Segment Start: DATA PROVIDED

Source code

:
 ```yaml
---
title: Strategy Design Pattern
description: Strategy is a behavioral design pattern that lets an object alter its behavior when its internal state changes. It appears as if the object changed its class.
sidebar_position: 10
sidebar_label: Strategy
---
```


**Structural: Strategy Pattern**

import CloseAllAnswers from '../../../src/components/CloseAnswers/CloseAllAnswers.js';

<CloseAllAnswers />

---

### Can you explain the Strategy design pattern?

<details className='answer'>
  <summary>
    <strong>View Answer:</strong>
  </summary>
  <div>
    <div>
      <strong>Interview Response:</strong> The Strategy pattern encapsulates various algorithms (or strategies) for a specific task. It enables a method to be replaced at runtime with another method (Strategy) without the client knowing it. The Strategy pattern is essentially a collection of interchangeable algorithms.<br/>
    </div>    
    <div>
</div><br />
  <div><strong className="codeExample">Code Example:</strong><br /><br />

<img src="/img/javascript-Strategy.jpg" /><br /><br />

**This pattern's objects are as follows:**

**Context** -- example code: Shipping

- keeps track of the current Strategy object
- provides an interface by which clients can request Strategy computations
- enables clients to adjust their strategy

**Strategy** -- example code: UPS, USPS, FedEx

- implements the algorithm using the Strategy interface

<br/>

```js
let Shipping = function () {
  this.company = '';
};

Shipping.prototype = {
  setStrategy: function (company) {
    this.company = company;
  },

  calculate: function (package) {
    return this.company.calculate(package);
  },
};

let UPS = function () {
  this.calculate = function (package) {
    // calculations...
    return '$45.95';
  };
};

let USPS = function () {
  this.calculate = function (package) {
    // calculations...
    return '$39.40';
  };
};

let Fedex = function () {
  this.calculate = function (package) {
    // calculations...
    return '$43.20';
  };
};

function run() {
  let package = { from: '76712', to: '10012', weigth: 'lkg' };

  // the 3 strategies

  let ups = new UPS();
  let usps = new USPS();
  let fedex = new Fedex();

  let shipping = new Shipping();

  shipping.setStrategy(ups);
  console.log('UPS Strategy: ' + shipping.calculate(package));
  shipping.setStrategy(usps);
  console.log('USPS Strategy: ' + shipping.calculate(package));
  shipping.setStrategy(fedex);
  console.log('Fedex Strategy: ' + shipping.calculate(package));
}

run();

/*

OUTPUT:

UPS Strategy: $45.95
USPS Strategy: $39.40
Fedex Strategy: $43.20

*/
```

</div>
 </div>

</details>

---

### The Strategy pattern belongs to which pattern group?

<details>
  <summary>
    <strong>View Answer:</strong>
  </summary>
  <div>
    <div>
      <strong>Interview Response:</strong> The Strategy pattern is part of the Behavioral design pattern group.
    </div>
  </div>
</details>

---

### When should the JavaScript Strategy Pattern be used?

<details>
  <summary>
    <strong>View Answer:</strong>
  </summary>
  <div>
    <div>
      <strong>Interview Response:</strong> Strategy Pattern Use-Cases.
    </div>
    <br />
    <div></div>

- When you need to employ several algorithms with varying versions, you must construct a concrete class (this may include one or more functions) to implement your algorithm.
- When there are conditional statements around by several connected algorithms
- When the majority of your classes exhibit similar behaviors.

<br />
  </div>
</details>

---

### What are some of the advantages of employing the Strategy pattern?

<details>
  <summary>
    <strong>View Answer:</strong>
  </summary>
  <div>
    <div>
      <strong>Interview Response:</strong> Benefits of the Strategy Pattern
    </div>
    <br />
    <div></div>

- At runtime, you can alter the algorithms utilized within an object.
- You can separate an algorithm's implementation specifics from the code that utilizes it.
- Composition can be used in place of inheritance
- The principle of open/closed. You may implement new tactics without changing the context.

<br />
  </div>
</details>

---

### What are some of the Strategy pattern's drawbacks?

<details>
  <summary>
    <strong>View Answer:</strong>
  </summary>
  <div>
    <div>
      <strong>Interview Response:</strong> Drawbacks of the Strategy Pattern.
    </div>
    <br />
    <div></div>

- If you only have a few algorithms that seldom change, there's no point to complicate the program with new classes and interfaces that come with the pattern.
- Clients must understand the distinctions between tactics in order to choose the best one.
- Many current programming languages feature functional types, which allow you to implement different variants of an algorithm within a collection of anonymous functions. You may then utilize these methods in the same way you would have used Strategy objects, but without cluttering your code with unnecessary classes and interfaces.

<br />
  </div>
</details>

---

Segment End: DATA PROVIDED

*WORK INSTRUCTIONS:*
Would you set the entries down again, exactly as they were written?

*ANSWER FOR THE TASK:*
Source code

:
 ```yaml
---
title: Strategy Design Pattern
description: Strategy is a behavioral design pattern that lets an object alter its behavior when its internal state changes. It appears as if the object changed its class.
sidebar_position: 10
sidebar_label: Strategy
---
```


**Structural: Strategy Pattern**

import CloseAllAnswers from '../../../src/components/CloseAnswers/CloseAllAnswers.js';

<CloseAllAnswers />

---

### Can you explain the Strategy design pattern?

<details className='answer'>
  <summary>
    <strong>View Answer:</strong>
  </summary>
  <div>
    <div>
      <strong>Interview Response:</strong> The Strategy pattern encapsulates various algorithms (or strategies) for a specific task. It enables a method to be replaced at runtime with another method (Strategy) without the client knowing it. The Strategy pattern is essentially a collection of interchangeable algorithms.<br/>
    </div>    
    <div>
</div><br />
  <div><strong className="codeExample">Code Example:</strong><br /><br />

<img src="/img/javascript-Strategy.jpg" /><br /><br />

**This pattern's objects are as follows:**

**Context** -- example code: Shipping

- keeps track of the current Strategy object
- provides an interface by which clients can request Strategy computations
- enables clients to adjust their strategy

**Strategy** -- example code: UPS, USPS, FedEx

- implements the algorithm using the Strategy interface

<br/>

```js
let Shipping = function () {
  this.company = '';
};

Shipping.prototype = {
  setStrategy: function (company) {
    this.company = company;
  },

  calculate: function (package) {
    return this.company.calculate(package);
  },
};

let UPS = function () {
  this.calculate = function (package) {
    // calculations...
    return '$45.95';
  };
};

let USPS = function () {
  this.calculate = function (package) {
    // calculations...
    return '$39.40';
  };
};

let Fedex = function () {
  this.calculate = function (package) {
    // calculations...
    return '$43.20';
  };
};

function run() {
  let package = { from: '76712', to: '10012', weigth: 'lkg' };

  // the 3 strategies

  let ups = new UPS();
  let usps = new USPS();
  let fedex = new Fedex();

  let shipping = new Shipping();

  shipping.setStrategy(ups);
  console.log('UPS Strategy: ' + shipping.calculate(package));
  shipping.setStrategy(usps);
  console.log('USPS Strategy: ' + shipping.calculate(package));
  shipping.setStrategy(fedex);
  console.log('Fedex Strategy: ' + shipping.calculate(package));
}

run();

/*

OUTPUT:

UPS Strategy: $45.95
USPS Strategy: $39.40
Fedex Strategy: $43.20

*/
```

</div>
 </div>

</details>

---

### The Strategy pattern belongs to which pattern group?

<details>
  <summary>
    <strong>View Answer:</strong>
  </summary>
  <div>
    <div>
      <strong>Interview Response:</strong> The Strategy pattern is part of the Behavioral design pattern group.
    </div>
  </div>
</details>

---

### When should the JavaScript Strategy Pattern be used?

<details>
  <summary>
    <strong>View Answer:</strong>
  </summary>
  <div>
    <div>
      <strong>Interview Response:</strong> Strategy Pattern Use-Cases.
    </div>
    <br />
    <div></div>

- When you need to employ several algorithms with varying versions, you must construct a concrete class (this may include one or more functions) to implement your algorithm.
- When there are conditional statements around by several connected algorithms
- When the majority of your classes exhibit similar behaviors.

<br />
  </div>
</details>

---

### What are some of the advantages of employing the Strategy pattern?

<details>
  <summary>
    <strong>View Answer:</strong>
  </summary>
  <div>
    <div>
      <strong>Interview Response:</strong> Benefits of the Strategy Pattern
    </div>
    <br />
    <div></div>

- At runtime, you can alter the algorithms utilized within an object.
- You can separate an algorithm's implementation specifics from the code that utilizes it.
- Composition can be used in place of inheritance
- The principle of open/closed. You may implement new tactics without changing the context.

<br />
  </div>
</details>

---

### What are some of the Strategy pattern's drawbacks?

<details>
  <summary>
    <strong>View Answer:</strong>
  </summary>
  <div>
    <div>
      <strong>Interview Response:</strong> Drawbacks of the Strategy Pattern.
    </div>
    <br />
    <div></div>

- If you only have a few algorithms that seldom change, there's no point to complicate the program with new classes and interfaces that come with the pattern.
- Clients must understand the distinctions between tactics in order to choose the best one.
- Many current programming languages feature functional types, which allow you to implement different variants of an algorithm within a collection of anonymous functions. You may then utilize these methods in the same way you would have used Strategy objects, but without cluttering your code with unnecessary classes and interfaces.

<br />
  </div>
</details>

---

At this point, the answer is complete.